A simple vista diría que el problema de la gente adulta (esa que compone en gran mayoría la clase política argentina y por ende a quienes se candidatean en las próximas elecciones) no saben lo que es un joven. Realmente me subyuga verlos desde las gradas de esta campaña, aquí sentada en mis 30 años que me dejan un poco al margen de la discusión, tirando tiktoks y frases hechas como si de eso se tratara ser joven. Extraña, sobre todo, que el mundo de los focus groups no pueda darle en la tecla. No sea cosa que ahora también vengamos a descubrir que los focus groups no existen. Es mucho, puesto así, todo junto. Es como enterarte de que papá Noel es una farsa en el mismo momento en el que matan a Mufasa y que tus papás te avisan que se van a separar. Un montón.
Y no hablemos tan solo de los candidatos. Por esos días, sin ir más lejos, el eterno Marcelo Tinelli comenzó a duras penas su carrera en Twitch, de donde lo sacaron a zapatazos limpios como quien corre a escobazos a esa paloma que se le mete en el asador a hacer un nido. Creer que porque les pisás su terreno ya estás hablándole a la masa joven es como creer que por tomarte una caipirinha con tu señora en Bombas y Bombinhas ya sabés bailar capoeira. No me sorprende que así sea, puesto que el 89% de los argentinos que regresan de Brasil creen que en una quincena aprendieron a hablar portugués, y solamente incurren en el error de agregarle “IÑO” al final de todas las palabras.
Así que los jefes de campaña olvidan un par de cosas. Como que, por ejemplo, los jóvenes no son infantes. Pueden dar debates interesantes, sin necesidad de que les bajes el mensaje, sin tener que “ponerte a su altura”. Para hablar como ellos ya lo tienen a Ibai o a cualquiera de los streamers. A lo mejor, quizás, pretenden de la clase política algo que sea superador a lo que puede expresar un influencer en redes sociales. Quizás, se me ocurre, no les interesa tanto cuál es la música preferida del candidato de turno como escuchar alguna que otra propuesta interesante en torno a las cifras que indican que esa misma franja de jóvenes de entre 16 y 19 años es la más azotada por el desempleo y la pobreza. No queda cool, ya sé. Está malardo.

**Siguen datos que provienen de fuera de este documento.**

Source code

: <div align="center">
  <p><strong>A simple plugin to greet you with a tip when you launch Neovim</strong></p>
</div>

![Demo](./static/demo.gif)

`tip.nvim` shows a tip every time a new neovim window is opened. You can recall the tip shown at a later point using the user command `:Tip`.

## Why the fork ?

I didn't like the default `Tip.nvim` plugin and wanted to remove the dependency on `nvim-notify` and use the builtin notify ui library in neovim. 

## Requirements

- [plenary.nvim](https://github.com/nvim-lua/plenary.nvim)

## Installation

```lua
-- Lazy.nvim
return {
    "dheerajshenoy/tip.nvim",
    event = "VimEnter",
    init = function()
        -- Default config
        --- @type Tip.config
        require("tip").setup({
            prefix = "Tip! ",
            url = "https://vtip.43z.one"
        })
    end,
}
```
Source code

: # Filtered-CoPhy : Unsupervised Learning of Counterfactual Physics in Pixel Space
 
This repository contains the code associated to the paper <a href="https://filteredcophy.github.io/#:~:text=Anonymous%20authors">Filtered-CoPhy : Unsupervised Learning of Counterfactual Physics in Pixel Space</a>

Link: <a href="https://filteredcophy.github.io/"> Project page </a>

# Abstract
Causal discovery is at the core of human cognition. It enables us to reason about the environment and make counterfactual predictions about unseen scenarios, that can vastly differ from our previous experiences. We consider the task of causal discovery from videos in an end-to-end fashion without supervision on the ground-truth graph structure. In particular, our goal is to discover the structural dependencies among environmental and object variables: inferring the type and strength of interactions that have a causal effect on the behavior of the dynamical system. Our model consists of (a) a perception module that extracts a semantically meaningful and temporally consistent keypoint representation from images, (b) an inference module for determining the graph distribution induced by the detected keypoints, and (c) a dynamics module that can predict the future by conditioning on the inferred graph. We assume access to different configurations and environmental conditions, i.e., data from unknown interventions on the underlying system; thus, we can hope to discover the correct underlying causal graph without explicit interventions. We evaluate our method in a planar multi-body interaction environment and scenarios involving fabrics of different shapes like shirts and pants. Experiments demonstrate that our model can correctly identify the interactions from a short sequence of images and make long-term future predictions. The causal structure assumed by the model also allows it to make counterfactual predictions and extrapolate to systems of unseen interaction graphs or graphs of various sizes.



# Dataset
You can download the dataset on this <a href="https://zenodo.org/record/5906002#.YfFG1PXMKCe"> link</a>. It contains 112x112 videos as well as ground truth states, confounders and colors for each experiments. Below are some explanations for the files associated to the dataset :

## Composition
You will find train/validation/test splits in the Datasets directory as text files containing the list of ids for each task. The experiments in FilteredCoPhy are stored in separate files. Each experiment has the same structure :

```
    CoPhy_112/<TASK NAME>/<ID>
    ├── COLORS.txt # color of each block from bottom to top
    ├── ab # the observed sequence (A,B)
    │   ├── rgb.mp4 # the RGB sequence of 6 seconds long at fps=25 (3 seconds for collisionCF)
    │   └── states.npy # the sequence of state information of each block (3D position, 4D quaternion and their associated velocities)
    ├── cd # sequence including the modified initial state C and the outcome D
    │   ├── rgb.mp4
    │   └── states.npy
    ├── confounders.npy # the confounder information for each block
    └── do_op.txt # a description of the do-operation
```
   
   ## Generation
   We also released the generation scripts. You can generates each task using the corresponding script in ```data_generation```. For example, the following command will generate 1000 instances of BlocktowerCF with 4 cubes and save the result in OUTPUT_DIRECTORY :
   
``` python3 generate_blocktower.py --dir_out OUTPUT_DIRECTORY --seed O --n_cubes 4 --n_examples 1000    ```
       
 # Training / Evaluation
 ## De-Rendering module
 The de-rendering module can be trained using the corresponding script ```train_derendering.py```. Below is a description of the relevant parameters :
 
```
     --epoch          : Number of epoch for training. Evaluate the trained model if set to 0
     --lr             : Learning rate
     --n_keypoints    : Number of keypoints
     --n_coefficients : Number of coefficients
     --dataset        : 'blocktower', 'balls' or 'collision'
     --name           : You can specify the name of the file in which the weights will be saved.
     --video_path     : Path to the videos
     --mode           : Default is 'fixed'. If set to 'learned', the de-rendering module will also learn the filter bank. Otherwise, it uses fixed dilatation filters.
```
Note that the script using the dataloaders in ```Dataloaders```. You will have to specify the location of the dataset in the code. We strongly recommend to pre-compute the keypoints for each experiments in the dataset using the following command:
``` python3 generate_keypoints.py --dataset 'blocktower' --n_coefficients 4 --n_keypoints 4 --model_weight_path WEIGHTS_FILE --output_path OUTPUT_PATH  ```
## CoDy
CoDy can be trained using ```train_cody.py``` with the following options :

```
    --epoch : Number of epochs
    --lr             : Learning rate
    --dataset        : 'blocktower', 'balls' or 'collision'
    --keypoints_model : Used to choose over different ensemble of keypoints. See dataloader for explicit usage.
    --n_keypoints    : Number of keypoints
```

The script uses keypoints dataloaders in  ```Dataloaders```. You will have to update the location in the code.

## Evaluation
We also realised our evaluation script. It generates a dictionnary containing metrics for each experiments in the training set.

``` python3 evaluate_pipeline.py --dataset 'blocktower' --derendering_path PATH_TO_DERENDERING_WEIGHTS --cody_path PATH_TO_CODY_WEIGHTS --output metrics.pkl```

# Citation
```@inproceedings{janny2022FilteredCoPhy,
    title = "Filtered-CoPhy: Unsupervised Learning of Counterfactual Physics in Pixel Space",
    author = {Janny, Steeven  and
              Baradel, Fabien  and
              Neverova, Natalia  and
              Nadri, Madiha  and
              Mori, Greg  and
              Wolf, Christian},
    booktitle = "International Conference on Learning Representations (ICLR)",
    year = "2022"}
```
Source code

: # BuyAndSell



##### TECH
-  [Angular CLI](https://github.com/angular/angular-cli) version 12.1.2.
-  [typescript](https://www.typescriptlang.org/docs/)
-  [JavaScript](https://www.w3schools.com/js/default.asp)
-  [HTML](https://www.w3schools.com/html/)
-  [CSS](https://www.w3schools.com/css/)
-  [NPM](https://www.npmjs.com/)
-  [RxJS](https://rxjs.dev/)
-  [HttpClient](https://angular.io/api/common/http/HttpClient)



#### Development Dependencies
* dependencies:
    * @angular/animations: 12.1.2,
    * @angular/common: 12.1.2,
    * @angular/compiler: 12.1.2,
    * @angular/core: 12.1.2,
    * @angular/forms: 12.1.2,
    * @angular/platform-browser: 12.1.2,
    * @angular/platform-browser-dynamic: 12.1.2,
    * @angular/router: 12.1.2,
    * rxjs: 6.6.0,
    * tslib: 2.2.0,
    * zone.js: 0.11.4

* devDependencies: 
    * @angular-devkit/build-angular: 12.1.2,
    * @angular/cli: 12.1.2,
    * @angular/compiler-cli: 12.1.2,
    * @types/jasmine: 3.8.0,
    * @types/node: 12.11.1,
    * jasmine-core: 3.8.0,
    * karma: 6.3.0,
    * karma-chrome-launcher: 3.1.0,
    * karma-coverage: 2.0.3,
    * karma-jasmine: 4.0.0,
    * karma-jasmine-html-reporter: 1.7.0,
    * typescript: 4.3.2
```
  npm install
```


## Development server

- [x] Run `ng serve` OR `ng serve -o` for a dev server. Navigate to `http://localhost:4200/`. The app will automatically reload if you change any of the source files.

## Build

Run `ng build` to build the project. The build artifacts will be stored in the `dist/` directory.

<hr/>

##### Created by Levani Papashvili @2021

No puede meterse en una historia de Instagram o en un jingle pegadizo. Que desperdicio del focus group.
Entonces, hagamos de cuenta que esos ciudadanos flexibilizados, cooptados por los sistemas perversos de las empresas de delivery o del Estado que compulsivamente los contrata con salarios por debajo de la línea de la pobreza, solo quieren hablar de trap. O del FIFA. O de debates menores a los ojos de los encuestadores como el cambio climático y el cupo laboral trans. Eso no garpa. Eso no puede venderse desde un spot en Youtube, que te asalta cuando menos lo esperás, y te inunda los ojos del optimismo rancio de los hombres blancos en camisas celeste cielo que vienen a proponerte un cambio, o seguir trabajando juntos, o vaya une a saber qué.
Dejé de sentirme joven cuando empecé a mirarlos no ya con el profundo sentido de la pertenencia, si no con la intriga propia de quien ve en ellos cierto potencial pero poco terreno fértil para que esas ideas crezcan. Y no es culpa de ellos, ni de Ibai, ni del porro que se fuman cordialmente cuando terminan de laburar ocho horas arriba de una bici cargando hamburguesas con sobreprecio de acá para allá. En ese terreno fértil crecerán las flores de liberales, libertarios, fans de Milei y algunas yerbas más (aunque está por verse cuántas).
Quizás podría interpelarlos más quien les prometa que una vez al año van a poder irse de vacaciones, renovar el par de zapatillas que quieren o comprar milanesas sin sentir que les pegaron un tiro en la frente.